Document images with source code:

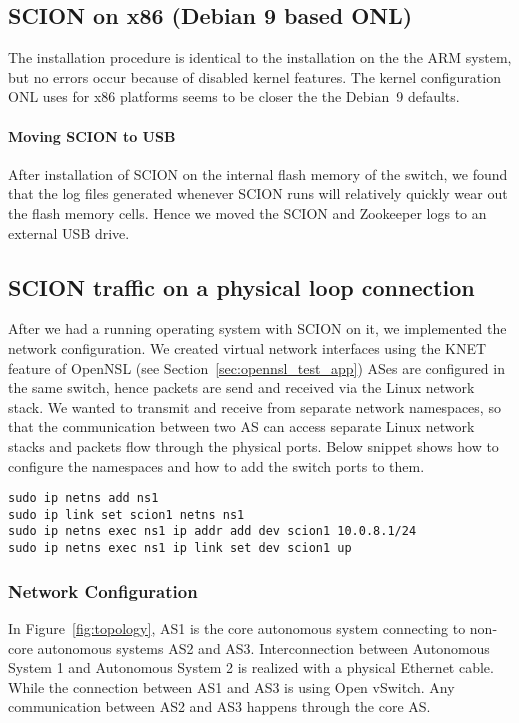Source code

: \documentclass[a4paper]{article}
\begin{document}

\subsection{SCION on x86 (Debian 9 based ONL)}
The installation procedure is identical to the installation on the the ARM system, but no errors occur because of disabled kernel features. The kernel configuration ONL uses for x86 platforms seems to be closer the the Debian~9 defaults.

\paragraph{Moving SCION to USB}
After installation of SCION on the internal flash memory of the switch, we found that the log files generated whenever SCION runs will relatively quickly wear out the flash memory cells. Hence we moved the SCION and Zookeeper logs to an external USB drive.


\subsection{SCION traffic on a physical loop connection}
After we had a running operating system with SCION on it, we implemented the network configuration. We created virtual network interfaces using the KNET feature of OpenNSL (see Section~\ref{sec:opennsl_test_app}) ASes are configured in the same switch, hence packets are send and received via the Linux network stack. We wanted to transmit and receive from separate network namespaces, so that the communication between two AS can access separate Linux network stacks and packets flow through the physical ports. Below snippet shows how to configure the namespaces and how to add the switch ports to them.
\begin{lstlisting}
sudo ip netns add ns1
sudo ip link set scion1 netns ns1
sudo ip netns exec ns1 ip addr add dev scion1 10.0.8.1/24
sudo ip netns exec ns1 ip link set dev scion1 up
\end{lstlisting}

\subsubsection{Network Configuration}
In Figure~\ref{fig:topology}, AS1 is the core autonomous system connecting to non-core autonomous systems AS2 and AS3. Interconnection between Autonomous System 1 and Autonomous System 2 is realized with a physical Ethernet cable. While the connection between AS1 and AS3 is using Open vSwitch. Any communication between AS2 and AS3 happens through the core AS.
\end{document}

■ The task
Reply with the number of lines above in which the word "Debian" appears, and with nothing else.

■ Finished exercise
2